Slumdog Millionaire neither sensationalizes nor downplays the realities of the slums — the lack of potable water or adequate sewage treatment, the tight proximity of people living together, the exploitation of the poor. But this film is a fairy tale and what keeps it from being an expose about slum life is the unlikely story of someone escaping poverty via a television game show. What keeps it from being schmaltzy, however, are the characters and how they survive their harsh realities. Jamal is a scrapper and survivor. We see this is true from his earliest days, when as a five-year-old, he goes through horrible travails to secure the autograph of a popular actor who visits their slum. (This early scene establishes the relationship between Jamal and his brother Salim.) When Latika, a little orphan girl joins them, they form a triumvirate of survival. Jamal never loses his romanticism whereas Salim opts for a more cynical route, falling in with gangsters and violence as the only means to escape the radical poverty. Salim does not want to escape the slums, but to rule them. Latika ends up somewhere between the two brothers.

I called the film Dickensian and anyone familiar with how Charles Dickens treated class issues in his time will be able to sniff his influence on this story within the first five minutes.
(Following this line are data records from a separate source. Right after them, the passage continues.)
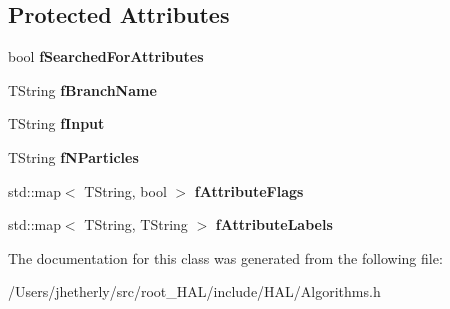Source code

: \subsection*{Protected Attributes}
\begin{DoxyCompactItemize}
\item 
\hypertarget{class_h_a_l_1_1internal_1_1_particles_t_l_v_store_a25a2d01704c3b0a24cce93b1e088d480}{bool {\bfseries f\-Searched\-For\-Attributes}}\label{class_h_a_l_1_1internal_1_1_particles_t_l_v_store_a25a2d01704c3b0a24cce93b1e088d480}

\item 
\hypertarget{class_h_a_l_1_1internal_1_1_particles_t_l_v_store_ad9e5293405e566c6ef89e660d1829f86}{T\-String {\bfseries f\-Branch\-Name}}\label{class_h_a_l_1_1internal_1_1_particles_t_l_v_store_ad9e5293405e566c6ef89e660d1829f86}

\item 
\hypertarget{class_h_a_l_1_1internal_1_1_particles_t_l_v_store_a1015d1fe6989a7a745c0b3054b11ff85}{T\-String {\bfseries f\-Input}}\label{class_h_a_l_1_1internal_1_1_particles_t_l_v_store_a1015d1fe6989a7a745c0b3054b11ff85}

\item 
\hypertarget{class_h_a_l_1_1internal_1_1_particles_t_l_v_store_ab6d4e311126b2ce8cac85544a16bbaaf}{T\-String {\bfseries f\-N\-Particles}}\label{class_h_a_l_1_1internal_1_1_particles_t_l_v_store_ab6d4e311126b2ce8cac85544a16bbaaf}

\item 
\hypertarget{class_h_a_l_1_1internal_1_1_particles_t_l_v_store_a6d64a909935b377a66b89a7620dc5d6e}{std\-::map$<$ T\-String, bool $>$ {\bfseries f\-Attribute\-Flags}}\label{class_h_a_l_1_1internal_1_1_particles_t_l_v_store_a6d64a909935b377a66b89a7620dc5d6e}

\item 
\hypertarget{class_h_a_l_1_1internal_1_1_particles_t_l_v_store_af5e27520ce18a6a9e2651ba2fab39277}{std\-::map$<$ T\-String, T\-String $>$ {\bfseries f\-Attribute\-Labels}}\label{class_h_a_l_1_1internal_1_1_particles_t_l_v_store_af5e27520ce18a6a9e2651ba2fab39277}

\end{DoxyCompactItemize}


The documentation for this class was generated from the following file\-:\begin{DoxyCompactItemize}
\item 
/\-Users/jhetherly/src/root\-\_\-\-H\-A\-L/include/\-H\-A\-L/Algorithms.\-h\end{DoxyCompactItemize}
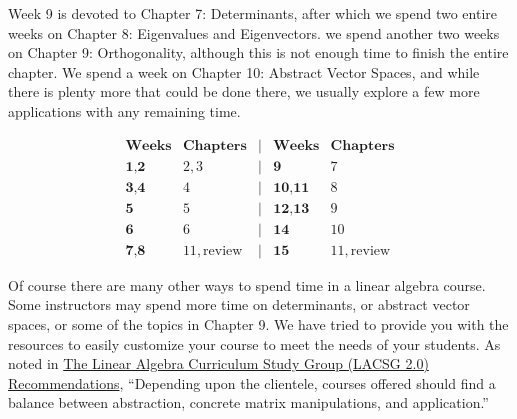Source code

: \documentclass{ximera}
\begin{document}
Week 9 is devoted to Chapter 7: Determinants, after which we spend two entire weeks on Chapter 8: Eigenvalues and Eigenvectors.  we spend another two weeks on Chapter 9: Orthogonality, although this is not enough time to finish the entire chapter.  We spend a week on Chapter 10: Abstract Vector Spaces, and while there is plenty more that could be done there, we usually explore a few more applications with any remaining time.


$$
\begin{array}{ccccc}
\hline
		\textbf{Weeks} & \textbf{Chapters} & | & \textbf{Weeks} & \textbf{Chapters} \\ \hline
		\textbf{1,2} & 2,3 & | & \textbf{9} &  7 \\
		\textbf{3,4} &  4 & | & \textbf{10,11} &  8  \\
		\textbf{5} &  5 & | & \textbf{12,13} &  9 \\
		\textbf{6} &  6 & | & \textbf{14} &  10\\
		\textbf{7,8} &  11, \text{review} & | & \textbf{15} &  11, \text{review}
  
 \end{array}
$$

Of course there are many other ways to spend time in a linear algebra course.  Some instructors may spend more time on determinants, or abstract vector spaces, or some of the topics in Chapter 9.  We have tried to provide you with the resources to easily customize your course to meet the needs of your students.  As noted in \href{https://dx.doi.org/10.1090/noti2479}{The Linear Algebra Curriculum Study Group (LACSG 2.0) Recommendations}, ``Depending upon the clientele, courses offered
should find a balance between abstraction, concrete matrix manipulations, and application.'' 



\end{document}
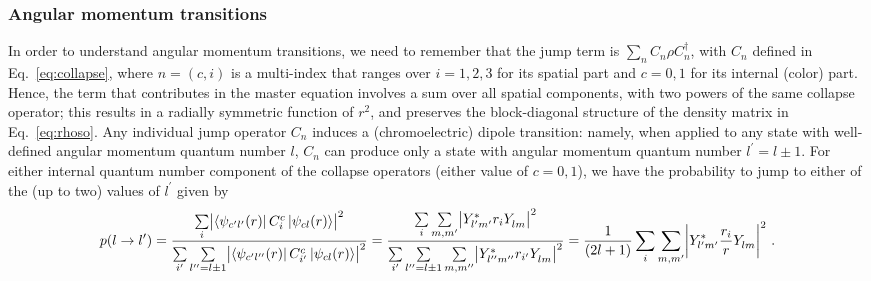 \documentclass[times,sort&compress,final]{elsarticle}
\begin{document}
\subsubsection{Angular momentum transitions}

In order to understand angular momentum transitions, we need to remember that the jump term is 
$\sum_{n} C_n\rho C_n^\dagger$, with $C_n$ defined in Eq.~\eqref{eq:collapse}, where $n=(c,i)$ 
is a multi-index that ranges over $i=1,2,3$ for its spatial part and $c=0,1$ for its internal 
(color) part. 
Hence, the term that contributes in the master equation involves a sum over all spatial components, 
with two powers of the same collapse operator; this results in a radially symmetric function of 
$r^2$, and preserves the block-diagonal structure of the density matrix in Eq.~\eqref{eq:rhoso}. 
Any individual jump operator $C_n$ induces a (chromoelectric) dipole transition: namely, when applied to any state with well-defined angular momentum 
quantum number $l$, $C_n$ can produce only a state with angular momentum quantum number $l^\prime = l\pm 1$.
For either internal quantum number component of the collapse operators (either value of $c=0,1$), 
we have the probability to jump to either of the (up to two) values of $l^\prime$ given by 
\begin{equation}
p(l \to l^\prime) = 
\frac{ \sum\limits_{i} \abs {\bra{ \psi_{c^\prime l^\prime}(r)} C_{i}^c \ket{ \psi_{cl}(r)} }^2 }
{ \sum\limits_{i^\prime} \sum\limits_{l^{\prime\prime}=l \pm 1} \abs {\bra{ \psi_{c^\prime l^{\prime\prime}}(r)} C_{i^\prime}^c \ket{ \psi_{cl}(r)} }^2}
=
\frac{ \sum\limits_{i} \sum\limits_{m,m^\prime} \abs { Y_{l^\prime m^\prime}^\ast r_{i} Y_{l m}^{\phantom{\ast}} }^2 }
{ \sum\limits_{i^\prime} \sum\limits_{l^{\prime\prime}=l \pm 1} \sum\limits_{m,m^{\prime\prime}} \abs {  Y_{l^{\prime\prime} m^{\prime\prime}}^\ast r_{i^\prime} Y_{l m}^{\phantom{\ast}} }^2}
=\frac{1}{(2l+1)} \sum\limits_{i} \sum\limits_{m,m^\prime} \abs { Y_{l^\prime m^\prime}^\ast \frac{r_{i}}{r} Y_{l m}^{\phantom{\ast}} }^2
\,.
\end{equation}
\end{document}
On the surface, the story follows the pattern of humanizing the poor found in Dickens’ work. We know the set up in squalor, the struggles to survive, the romanticism of the heroes, and the sacrifices to rise above the pain. What keeps this film from entering the sentimentalism of Dickens’ predictable conclusions are the specifics of Indian life Boyle draws out. He filmed in real slums in Mumbai. Jamal suffers an emotional beating from the host of the game show and the reasons for it go beyond than merely Jamal being from the slums. Jamal is a Muslim in a predominantly Hindu culture with a caste system that locks people into a socio-economic class and there is little if any hope for moving out of that class. When Jamal needs a lifeline for the second question of the show — naming the official slogan of the nation of India — he is mocked for not knowing something a five-year-old would know. We see that while Jamal is a citizen of India, he is not a part of India. His caste, his economic realities push him to the margins of society. Why would he care about India when India does not care about him? The film does not preach at us, but it neither avoids the reality of religious hatred.

While Slumdog Millionaire comes across as a testament to the power of life and love, to the power of belief and destiny in the midst of suffocating oppression, the movie’s hope for redemption lies in money. True, Jamal’s and Latika’s spirits are never broken and we see hope in their willingness to never give up on each other, but their greatest hope comes in Jamal winning so much money that he will never have to enter the slums again. As Jamal progresses on the game show, we see scenes of his slum-dwelling neighbors cheering him on, as one of them. In the end, he succeeds in leaving the slums and his neighbors behind. It is a strange ending in which only Jamal’s and Latika’s lives are transformed. Then the film ends as any Bollywood fairy tale should: with a dance number.